Writings

Art Worlds

Irish News Column
Irish News January 2001

I suspect that most of us experienced during our first year at secondary school, the lazy art teacher’s favourite lesson; The class would be asked to criss-cross a page with intersecting lines and then fill in the spaces with different colours. The children usually completed this pointless exercise within minutes, leaving the unimaginative teacher with a problem.
Chung Eun Mo’s paintings always remind me of those lessons. In the Fenderesky Gallery’s group show, her piece of work, generously entitled, “Light Span” has much in common with those paintings; it is hard-edged and empty. This is just one painting, but it is in the company of works by other artists which also suggest, brief encounters with the media employed. They all belong to that visual club which proclaims, “ anything I mark is Art.” Tjibbe Hooghiemstra’s four pieces, entitled “Angel,” are scraps of faded paper, vaguely stained with doodles, like a childish attempt at something or other, found on some art-room floor. A fragment of printed, French text is stuck to one to give it an appearance of intellectual depth. David Feeley, using muddy watercolour has, perfunctorily, painted small circles on his four pages, then, with designer’s bravado, added muddy, coloured spots to their centres, and all of this, on handmade paper. He calls these images “Cycles”; They really are a load of circles.
Despite being painted on Japanese Washi paper, Richard Gorman’s minimal abstracts are not full of eastern promise; In fact its difficult to say if they are full of anything, but, they sit easily in the company of Felim Egan’s oh so familiar patterns.
When I look at works like these, which show such slight involvement of artistic activity, I wonder; can anything exist in such sparse, pictorial environments? If so, must it not be a very crude form of life?
If Ruskin thought Whistler was “flinging a pot of paint in the public’s face”, what would he make of today’s minimal wastelands, where a pot of paint would be considered a bonus. One of the great mysteries of contemporary painting is the persistence of minimal abstraction. A possible reason for this is, that it allows the artist and the viewer to have an imagined, aesthetic superiority; an entrée into arcane territory where explanation and defence of the artwork are redundant. When one is presented with such a paucity of relationships in a piece of work, no scrutiny is required. Confronted by Gorman’s minimally, painted Washi paper it is sufficient to say to a companion; “ I really like that,...you don’t see anything in it? Well...” Your companion will be suitably belittled, knowing that his aesthetic sensitivity is ill-equipped to deal with the complex, emptiness of these images. If he is shrewd, however, he will learn to say that he also likes these barren works, because, his opinion can’t be challenged. No critical language is required and no artistic grammar need be learned to gain entrance into Art’s empty room. There must be a point in the development of artistic taste and judgement, for both artist and audience, where refinement has to stop. If eradication of what seems to be superfluous in the artwork continues unchecked, it will ultimately step beyond reality into the void.
Minimal abstraction, of course, is just a small part of the Art World and while it is a significant element in this exhibition, it thankfully is not the only element. In Fenderesky’s upstairs galleries there are painters who are still extending their skills; Graham Gingles’ rare venture into two dimensional paint, a quietly thoughtful triptych by Gerard Devlin, Fionnuala D’arcy’s strangely painterly, watercolour and pastel landscapes, and of course Clement Mc Aleer and David Crone whose works always tickle the eye and tackle the mind.

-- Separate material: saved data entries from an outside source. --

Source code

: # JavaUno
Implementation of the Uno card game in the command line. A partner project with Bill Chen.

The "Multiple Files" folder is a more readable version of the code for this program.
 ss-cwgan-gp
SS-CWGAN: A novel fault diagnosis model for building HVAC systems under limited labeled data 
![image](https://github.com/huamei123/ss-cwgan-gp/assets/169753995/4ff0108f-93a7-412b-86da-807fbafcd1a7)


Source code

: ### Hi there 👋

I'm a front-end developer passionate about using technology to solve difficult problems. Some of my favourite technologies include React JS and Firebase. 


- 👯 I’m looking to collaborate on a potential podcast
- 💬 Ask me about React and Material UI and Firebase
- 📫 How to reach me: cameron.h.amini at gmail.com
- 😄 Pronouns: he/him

When I use the term, Art World I realize that it suggests some kind of aesthetic homogeneity, a place where everyone’s taste is sophisticatedly similar. Such a location doesn’t exist of course; its just an umbrella term, like Christianity, to help us negotiate a minefield of different opinions, loosely linked to the same source.
There is , for example, that rarefied art world inhabited by candidates for the Turner Prize, who, like the pop star, are totally dependent on the PR Man for their existence.
The famous auction houses have their own art world which is where they sell great art for great prices.
Then we have that extensive world of the small commercial Art Gallery which exhibits and markets the work of those seriously, committed painters who, notwithstanding fashions, continue, like the novelist, to create within the boundaries of their
Art form.
Finally, and funnily, we have our own motley crew of art dealers, art consultants and self-styled art agents eager to give the artist the full benefit of their ignorance.